[[ PROVIDED MATERIAL, beginning ]]

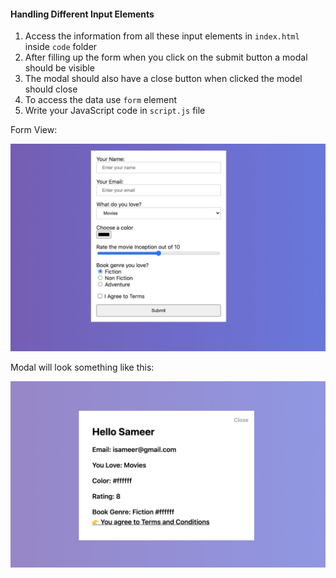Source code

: #### Handling Different Input Elements

1. Access the information from all these input elements in `index.html` inside `code` folder
2. After filling up the form when you click on the submit button a modal should be visible
3. The modal should also have a close button when clicked the model should close
4. To access the data use `form` element
5. Write your JavaScript code in `script.js` file

Form View:

![Modal View](./code/assets/form.jpg)

Modal will look something like this:

![Modal View](./code/assets/modal.jpg)
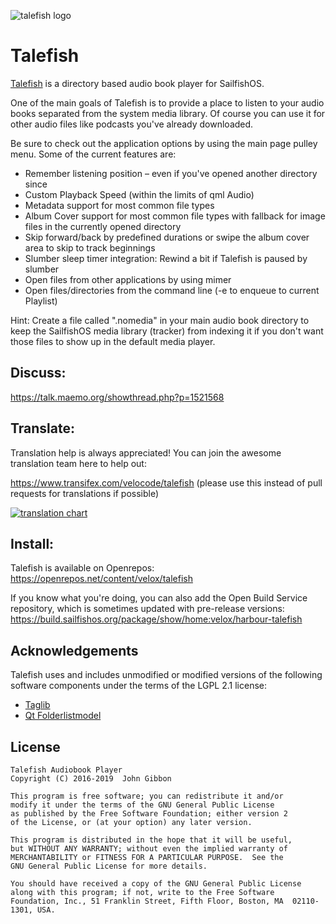 ![talefish logo](https://i.imgur.com/fx1rcDv.png "talefish")

# Talefish
[Talefish](https://www.github.com/jgibbon/talefish) is a directory based audio book player for SailfishOS.

One of the main goals of Talefish is to provide a place to listen to your audio books separated from the system media library. Of course you can use it for other audio files like podcasts you've already downloaded.

Be sure to check out the application options by using the main page pulley menu. 
Some of the current features are:

- Remember listening position – even if you've opened another directory since
- Custom Playback Speed (within the limits of qml Audio)
- Metadata support for most common file types
- Album Cover support for most common file types with fallback for image files in the currently opened directory
- Skip forward/back by predefined durations or swipe the album cover area to skip to track beginnings
- Slumber sleep timer integration: Rewind a bit if Talefish is paused by slumber
- Open files from other applications by using mimer
- Open files/directories from the command line (-e to enqueue to current Playlist)

Hint: Create a file called ".nomedia" in your main audio book directory to keep the SailfishOS media library (tracker) from indexing it if you don't want those files to show up in the default media player.

## Discuss:
https://talk.maemo.org/showthread.php?p=1521568
## Translate:
Translation help is always appreciated! You can join the awesome translation team here to help out: 

https://www.transifex.com/velocode/talefish (please use this instead of pull requests for translations if possible)

[![translation chart](https://www.transifex.com/projects/p/talefish/resource/talefishts/chart/image_png/)](https://www.transifex.com/velocode/talefish "Talefish on Transifex")

## Install:
Talefish is available on Openrepos: 
https://openrepos.net/content/velox/talefish

If you know what you're doing, you can also add the Open Build Service repository, 
which is sometimes updated with pre-release versions: https://build.sailfishos.org/package/show/home:velox/harbour-talefish

## Acknowledgements
Talefish uses and includes unmodified or modified versions of the following software components under the terms of the LGPL 2.1 license:
 - [Taglib](https://taglib.org)
 - [Qt Folderlistmodel](https://code.qt.io/cgit/qt/qtdeclarative.git/tree/src/imports/folderlistmodel?h=5.6)


## License

    Talefish Audiobook Player
    Copyright (C) 2016-2019  John Gibbon

    This program is free software; you can redistribute it and/or
    modify it under the terms of the GNU General Public License
    as published by the Free Software Foundation; either version 2
    of the License, or (at your option) any later version.

    This program is distributed in the hope that it will be useful,
    but WITHOUT ANY WARRANTY; without even the implied warranty of
    MERCHANTABILITY or FITNESS FOR A PARTICULAR PURPOSE.  See the
    GNU General Public License for more details.

    You should have received a copy of the GNU General Public License
    along with this program; if not, write to the Free Software
    Foundation, Inc., 51 Franklin Street, Fifth Floor, Boston, MA  02110-1301, USA.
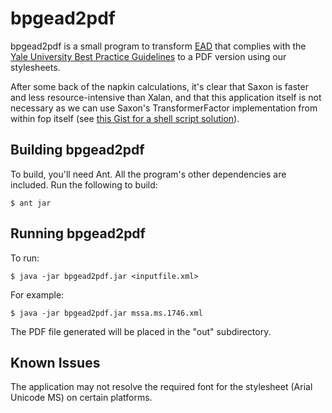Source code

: bpgead2pdf
==========

bpgead2pdf is a small program to transform [EAD](http://loc.gov/ead/) that complies with the [Yale University Best Practice Guidelines](http://www.library.yale.edu/facc/bpgs.html) to a PDF version using our stylesheets.

After some back of the napkin calculations, it's clear that Saxon is faster and less resource-intensive than Xalan, and that this application itself is not necessary as we can use Saxon's TransformerFactor implementation from within fop itself (see [this Gist for a shell script solution](https://gist.github.com/2076614)).

Building bpgead2pdf
-------------------

To build, you'll need Ant. All the program's other dependencies are included. Run the following to build:

    $ ant jar
    
Running bpgead2pdf
------------------

To run:

    $ java -jar bpgead2pdf.jar <inputfile.xml>

For example:

    $ java -jar bpgead2pdf.jar mssa.ms.1746.xml

The PDF file generated will be placed in the "out" subdirectory.

Known Issues
------------

The application may not resolve the required font for the stylesheet (Arial Unicode MS) on certain platforms.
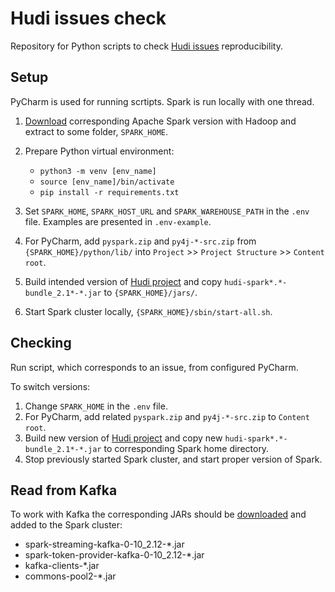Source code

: # Hudi issues check
Repository for Python scripts to check [Hudi issues](https://github.com/apache/hudi/issues) reproducibility.

## Setup
PyCharm is used for running scrtipts. Spark is run locally with one thread.
1. [Download](https://spark.apache.org/downloads.html) corresponding Apache Spark version with Hadoop and extract to some folder, `SPARK_HOME`.
2. Prepare Python virtual environment: 

   - `python3 -m venv [env_name]`
   - `source [env_name]/bin/activate`
   - `pip install -r requirements.txt`

3. Set `SPARK_HOME`, `SPARK_HOST_URL` and `SPARK_WAREHOUSE_PATH` in the `.env` file. Examples are presented in `.env-example`.
4. For PyCharm, add `pyspark.zip` and `py4j-*-src.zip` from `{SPARK_HOME}/python/lib/` into `Project` >> `Project Structure` >> `Content root`.
5. Build intended version of [Hudi project](https://github.com/apache/hudi/) and copy `hudi-spark*.*-bundle_2.1*-*.jar` to `{SPARK_HOME}/jars/`.
6. Start Spark cluster locally, `{SPARK_HOME}/sbin/start-all.sh`.

## Checking
Run script, which corresponds to an issue, from configured PyCharm.

To switch versions:
1. Change `SPARK_HOME` in the `.env` file.
2. For PyCharm, add related `pyspark.zip` and `py4j-*-src.zip` to `Content root`.
3. Build new version of [Hudi project](https://github.com/apache/hudi/) and copy new `hudi-spark*.*-bundle_2.1*-*.jar` to corresponding Spark home directory.
4. Stop previously started Spark cluster, and start proper version of Spark. 

## Read from Kafka
To work with Kafka the corresponding JARs should be [downloaded](https://repo1.maven.org/maven2/org/apache/spark/) and added to the Spark cluster:

- spark-streaming-kafka-0-10_2.12-*.jar
- spark-token-provider-kafka-0-10_2.12-*.jar
- kafka-clients-*.jar
- commons-pool2-*.jar

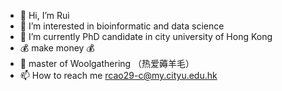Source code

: - 👋 Hi, I’m Rui 
- 👀 I’m interested in bioinformatic and data science
- 🌱 I’m currently PhD candidate in city university of Hong Kong
- 💰 make money 💰
- 🚬 master of Woolgathering （热爱薅羊毛）
- 📫 How to reach me rcao29-c@my.cityu.edu.hk

<!---
caorui12/caorui12 is a ✨ special ✨ repository because its `README.md` (this file) appears on your GitHub profile.
You can click the Preview link to take a look at your changes.
--->
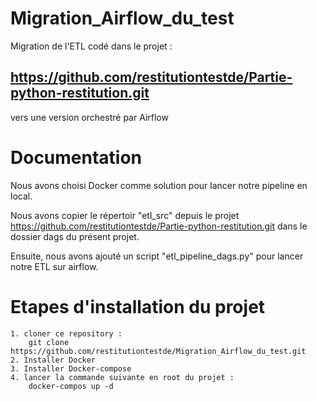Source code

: # Migration_Airflow_du_test

Migration de l'ETL codé dans le projet : 
## https://github.com/restitutiontestde/Partie-python-restitution.git
vers une version orchestré par Airflow

# Documentation
Nous avons choisi Docker comme solution pour lancer notre pipeline en local.

Nous avons copier le répertoir "etl_src" depuis le projet 
https://github.com/restitutiontestde/Partie-python-restitution.git dans le dossier dags du présent projet.

Ensuite, nous avons ajouté un script "etl_pipeline_dags.py" pour lancer notre ETL sur airflow.


# Etapes d'installation du projet
    1. cloner ce repository : 
        git clone https://github.com/restitutiontestde/Migration_Airflow_du_test.git
    2. Installer Docker
    3. Installer Docker-compose
    4. lancer la commande suivante en root du projet : 
        docker-compos up -d
        
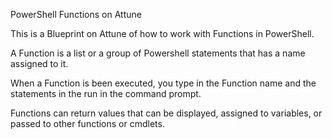 PowerShell Functions on Attune

This is a Blueprint on Attune of how to work with Functions in PowerShell.

A Function is a list or a group of Powershell statements that has a name assigned to it.

When a Function is been executed, you type in the Function name and the statements in the run in the command prompt.

Functions can return values that can be displayed, assigned to variables, or passed to other functions or cmdlets.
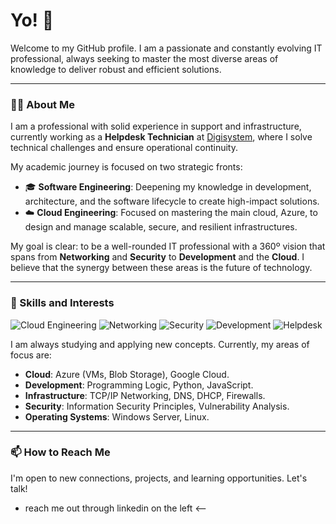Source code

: # Yo! 👋

Welcome to my GitHub profile. I am a passionate and constantly evolving IT professional, always seeking to master the most diverse areas of knowledge to deliver robust and efficient solutions.

---

### 👨‍💻 About Me

I am a professional with solid experience in support and infrastructure, currently working as a **Helpdesk Technician** at [Digisystem](https://www.digisystem.com.br/), where I solve technical challenges and ensure operational continuity.

My academic journey is focused on two strategic fronts:
- 🎓 **Software Engineering**: Deepening my knowledge in development, architecture, and the software lifecycle to create high-impact solutions.
- ☁️ **Cloud Engineering**: Focused on mastering the main cloud, Azure, to design and manage scalable, secure, and resilient infrastructures.

My goal is clear: to be a well-rounded IT professional with a 360º vision that spans from **Networking** and **Security** to **Development** and the **Cloud**. I believe that the synergy between these areas is the future of technology.

---

### 🚀 Skills and Interests

<p align="left">
  <img src="https://img.shields.io/badge/Cloud_Engineering-2096F3?style=for-the-badge&logo=google-cloud&logoColor=white" alt="Cloud Engineering" />
  <img src="https://img.shields.io/badge/Networking-007ACC?style=for-the-badge&logo=cisco&logoColor=white" alt="Networking" />
  <img src="https://img.shields.io/badge/Security-000000?style=for-the-badge&logo=linux-terminal&logoColor=white" alt="Security" />
  <img src="https://img.shields.io/badge/Development-333333?style=for-the-badge&logo=visual-studio-code&logoColor=white" alt="Development" />
  <img src="https://img.shields.io/badge/Helpdesk-FF6C37?style=for-the-badge&logo=zendesk&logoColor=white" alt="Helpdesk" />
</p>

I am always studying and applying new concepts. Currently, my areas of focus are:

- **Cloud**: Azure (VMs, Blob Storage), Google Cloud.
- **Development**: Programming Logic, Python, JavaScript.
- **Infrastructure**: TCP/IP Networking, DNS, DHCP, Firewalls.
- **Security**: Information Security Principles, Vulnerability Analysis.
- **Operating Systems**: Windows Server, Linux.

---

### 📫 How to Reach Me

I'm open to new connections, projects, and learning opportunities. Let's talk!

- reach me out through linkedin on the left <--

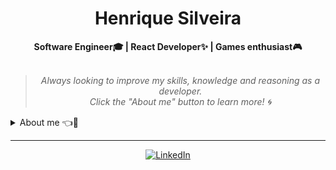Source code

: <h1 align="center"> Henrique Silveira </h1>

    
<div align="center">
<b>Software Engineer🎓 | React Developer✨ | Games enthusiast🎮</b>
<br>
<br>

<blockquote>
    <p><i>
        Always looking to improve my skills, knowledge and reasoning as a developer.<br>
 Click the "About me" button to learn more! 🌀
    </i></p>
</blockquote>
</div>

<details closed>
<summary>About me 👈👀</summary>

---


<div align="right" style="margin:auto">
     <a href="https://github.com/henriquemtn">
        <img width="325em" src="https://github-readme-stats.vercel.app/api/top-langs/?username=henriquemtn&hide=html&langs_count=6&hide_border=true&layout=compact&show_icons=true&line_height=27&theme=highcontrast&custom_title=My%20favorite%20languages"
       alt="Most used languages" align="right">
    </a>
</div>


Hello there!! I am Henrique Silveira :wave:😎
    
My main knowledge in technologies is centered around **Javascript**, **Typescript**, **React** and **SQL**. I am also learning **Angular**

Also technologies I am excited to study more about: **Rust**, **Kotlin** and **Python**.

I'm currently building personal projects to improve my portfolio, I intend to create web applications with a focus on social networks and product management.

</details>

---

<div align="center">

[![LinkedIn](https://img.shields.io/badge/linkedin-%230077B5.svg?style=for-the-badge&logo=linkedin&logoColor=white)](https://www.linkedin.com/in/henriquemtn/)

</div>
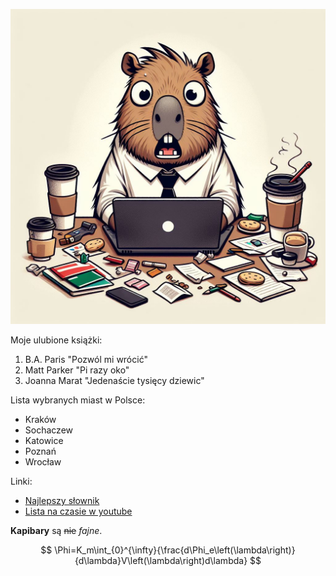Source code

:![Zmęczona kapibara](kapibara.jpeg)

Moje ulubione książki:
1. B.A. Paris "Pozwól mi wrócić"
2. Matt Parker "Pi razy oko"
3. Joanna Marat "Jedenaście tysięcy dziewic"

Lista wybranych miast w Polsce:
+ Kraków
+ Sochaczew
+ Katowice
+ Poznań
+ Wrocław

Linki:
* [Najlepszy słownik](https://www.diki.pl/)
* [Lista na czasie w youtube](https://www.youtube.com/feed/trending?bp=6gQJRkVleHBsb3Jl)

**Kapibary** są  ~~nie~~ *fajne*.

$$
\Phi=K_m\int_{0}^{\infty}{\frac{d\Phi_e\left(\lambda\right)}{d\lambda}V\left(\lambda\right)d\lambda}
$$


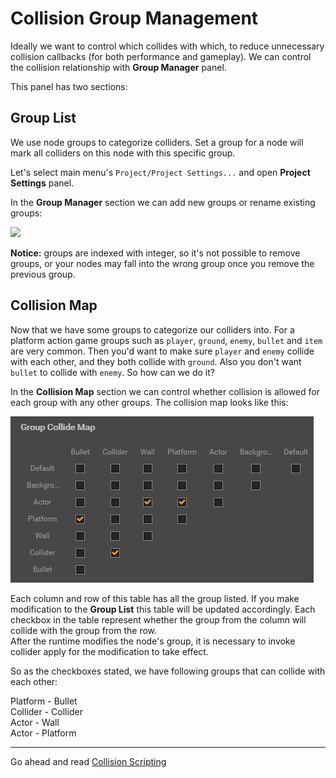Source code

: # Collision Group Management

Ideally we want to control which collides with which, to reduce unnecessary collision callbacks (for both performance and gameplay). We can control the collision relationship with **Group Manager** panel.

This panel has two sections:

## Group List

We use node groups to categorize colliders. Set a group for a node will mark all colliders on this node with this specific group.

Let's select main menu's `Project/Project Settings...` and open **Project Settings** panel.

In the **Group Manager** section we can add new groups or rename existing groups:

<a href="collision-group/group-manager.png"><img src="collision-group/group-manager.png"></a>

**Notice:** groups are indexed with integer, so it's not possible to remove groups, or your nodes may fall into the wrong group once you remove the previous group.

## Collision Map

Now that we have some groups to categorize our colliders into. For a platform action game groups such as `player`, `ground`, `enemy`, `bullet` and `item` are very common. Then you'd want to make sure `player` and `enemy` collide with each other, and they both collide with `ground`. Also you don't want `bullet` to collide with `enemy`. So how can we do it?

In the **Collision Map** section we can control whether collision is allowed for each group with any other groups. The collision map looks like this:

<a href="collision-group/collision-group.png"><img src="collision-group/collision-group.png"></a>

Each column and row of this table has all the group listed. If you make modification to the **Group List** this table will be updated accordingly. Each checkbox in the table represent whether the group from the column will collide with the group from the row.<br>
After the runtime modifies the node's group, it is necessary to invoke collider apply for the modification to take effect.

So as the checkboxes stated, we have following groups that can collide with each other:   

Platform - Bullet   
Collider - Collider   
Actor - Wall   
Actor - Platform   

---

Go ahead and read [Collision Scripting](collision-manager.md)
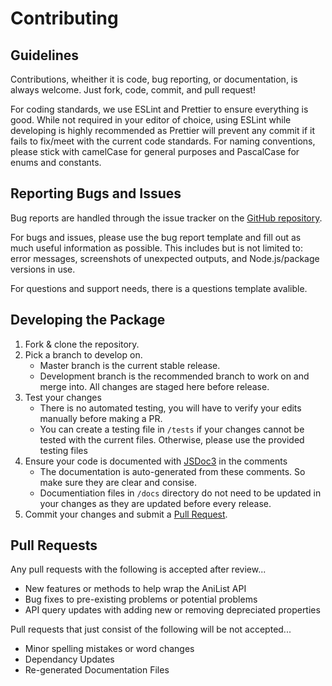# Contributing

## Guidelines

Contributions, wheither it is code, bug reporting, or documentation, is always welcome. Just fork, code, commit, and pull request!

For coding standards, we use ESLint and Prettier to ensure everything is good. While not required in your editor of choice, using ESLint while developing is highly recommended as Prettier will prevent any commit if it fails to fix/meet with the current code standards. For naming conventions, please stick with camelCase for general purposes and PascalCase for enums and constants.

## Reporting Bugs and Issues

Bug reports are handled through the issue tracker on the [GitHub repository](https://github.com/Butterstroke/AniList-Node/issues/new/choose).

For bugs and issues, please use the bug report template and fill out as much useful information as possible. This includes but is not limited to: error messages, screenshots of unexpected outputs, and Node.js/package versions in use. 

For questions and support needs, there is a questions template avalible. 

## Developing the Package

1. Fork & clone the repository. 
2. Pick a branch to develop on. 
   * Master branch is the current stable release.
   * Development branch is the recommended branch to work on and merge into. All changes are staged here before release.
4. Test your changes
   * There is no automated testing, you will have to verify your edits manually before making a PR.
   * You can create a testing file in `/tests` if your changes cannot be tested with the current files. Otherwise, please use the provided testing files
5. Ensure your code is documented with [JSDoc3](https://jsdoc.app) in the comments
   * The documentation is auto-generated from these comments. So make sure they are clear and consise.
   * Documentiation files in `/docs` directory do not need to be updated in your changes as they are updated before every release.
6. Commit your changes and submit a [Pull Request](https://github.com/Butterstroke/AniList-Node/pulls).

## Pull Requests 

Any pull requests with the following is accepted after review...

* New features or methods to help wrap the AniList API
* Bug fixes to pre-existing problems or potential problems
* API query updates with adding new or removing depreciated properties

Pull requests that just consist of the following will be not accepted... 

* Minor spelling mistakes or word changes
* Dependancy Updates
* Re-generated Documentation Files
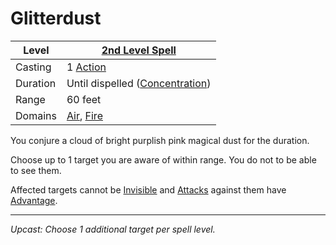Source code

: # Glitterdust

| Level    | [2nd Level Spell](2nd%20Level%20Spells.md)                                 |
| -------- | -------------------------------------------------------------------------- |
| Casting  | 1 [Action](../../../../Game%20Procedures/Core%20Procedures/Action.md)      |
| Duration | Until dispelled ([Concentration](../../Concentration.md))                  |
| Range    | 60 feet                                                                    |
| Domains  | [Air](../../Spell%20Domains/Air.md), [Fire](../../Spell%20Domains/Fire.md) |

You conjure a cloud of bright purplish pink magical dust for the duration.

Choose up to 1 target you are aware of within range. You do not to be able to see them.

Affected targets cannot be [Invisible](../../../../Game%20Procedures/Conditions/Invisible.md) and [Attacks](../../../../Game%20Procedures/Combat/Attack.md) against them have [Advantage](../../../../Game%20Procedures/Die%20Rolling%20Mechanics/Advantage.md).

---
*Upcast: Choose 1 additional target per spell level.*
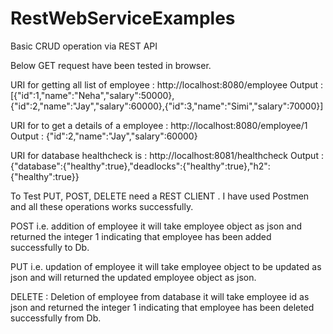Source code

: # RestWebServiceExamples
Basic CRUD operation via REST API

Below GET request have been tested in browser.

URI for getting all list of employee : http://localhost:8080/employee
Output : [{"id":1,"name":"Neha","salary":50000},{"id":2,"name":"Jay","salary":60000},{"id":3,"name":"Simi","salary":70000}]

URI for to get a details of a employee : http://localhost:8080/employee/1
Output : {"id":2,"name":"Jay","salary":60000}

URI for database healthcheck is : http://localhost:8081/healthcheck
Output : {"database":{"healthy":true},"deadlocks":{"healthy":true},"h2":{"healthy":true}}

To Test PUT, POST, DELETE need a REST CLIENT . I have used Postmen and all these operations works successfully.

POST i.e. addition of employee 
it will take employee object as json and returned the integer 1 indicating that employee has been added successfully to Db.

PUT i.e. updation of employee
it will take employee object to be updated as json and will returned the updated employee object as json.

DELETE : Deletion of employee from database
it will take employee id as json and returned the integer 1 indicating that employee has been deleted successfully from  Db.
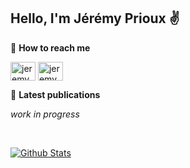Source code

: <h2> Hello, I'm Jérémy Prioux ✌️</h2>


💬 **How to reach me**


<a href="https://linkedin.com/in/jeremyprioux" target="_blank"><img align="center" src="https://cdn.jsdelivr.net/npm/simple-icons@3.0.1/icons/linkedin.svg" alt="jeremyprioux" height="30" width="40" /></a>
<a href="https://twitter.com/jeremyprioux" target="_blank"><img align="center" src="https://cdn.jsdelivr.net/npm/simple-icons@3.0.1/icons/twitter.svg" alt="jeremyprioux" height="30" width="40" /></a>


📕 **Latest publications**

*work in progress*

<br/>

[![Github Stats](https://github-readme-stats.vercel.app/api?username=jeremyprioux&count_private=true&hide=stars,prs,issues,contribs&show_icons=true)](https://github.com/jeremyprioux/github-readme-stats)

<!--
**jeremyprioux/jeremyprioux** is a ✨ _special_ ✨ repository because its `README.md` (this file) appears on your GitHub profile.

<details>
  <summary>:zap: GitHub Stats</summary>

  [![Github Stats](https://github-readme-stats.vercel.app/api?username=jeremyprioux&count_private=true&hide=stars,prs,issues,contribs&show_icons=true)](https://github.com/jeremyprioux/github-readme-stats)

</details>


Here are some ideas to get you started:

- 🔭 I’m currently working on ...
- 🌱 I’m currently learning ...
- 👯 I’m looking to collaborate on ...
- 🤔 I’m looking for help with ...
- 💬 Ask me about ...
- 💬 How to reach me: [LinkedIn <img align="left" alt="codeSTACKr | LinkedIn" width="22px" src="https://cdn.jsdelivr.net/npm/simple-icons@v3/icons/linkedin.svg" />](https://www.linkedin.com/in/jeremyprioux/) or (mailto:jeremyprioux@gmail.com)[email]
- 😄 Pronouns: ...
- ⚡ Fun fact: ...
-->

[[ PROVIDED MATERIAL, end ]]

WORK INSTRUCTIONS
Return every line of the material in which the word "henriquemtn" is found.

ANSWER FOR THIS EXERCISE
     <a href="https://github.com/henriquemtn">
        <img width="325em" src="https://github-readme-stats.vercel.app/api/top-langs/?username=henriquemtn&hide=html&langs_count=6&hide_border=true&layout=compact&show_icons=true&line_height=27&theme=highcontrast&custom_title=My%20favorite%20languages"
[![LinkedIn](https://img.shields.io/badge/linkedin-%230077B5.svg?style=for-the-badge&logo=linkedin&logoColor=white)](https://www.linkedin.com/in/henriquemtn/)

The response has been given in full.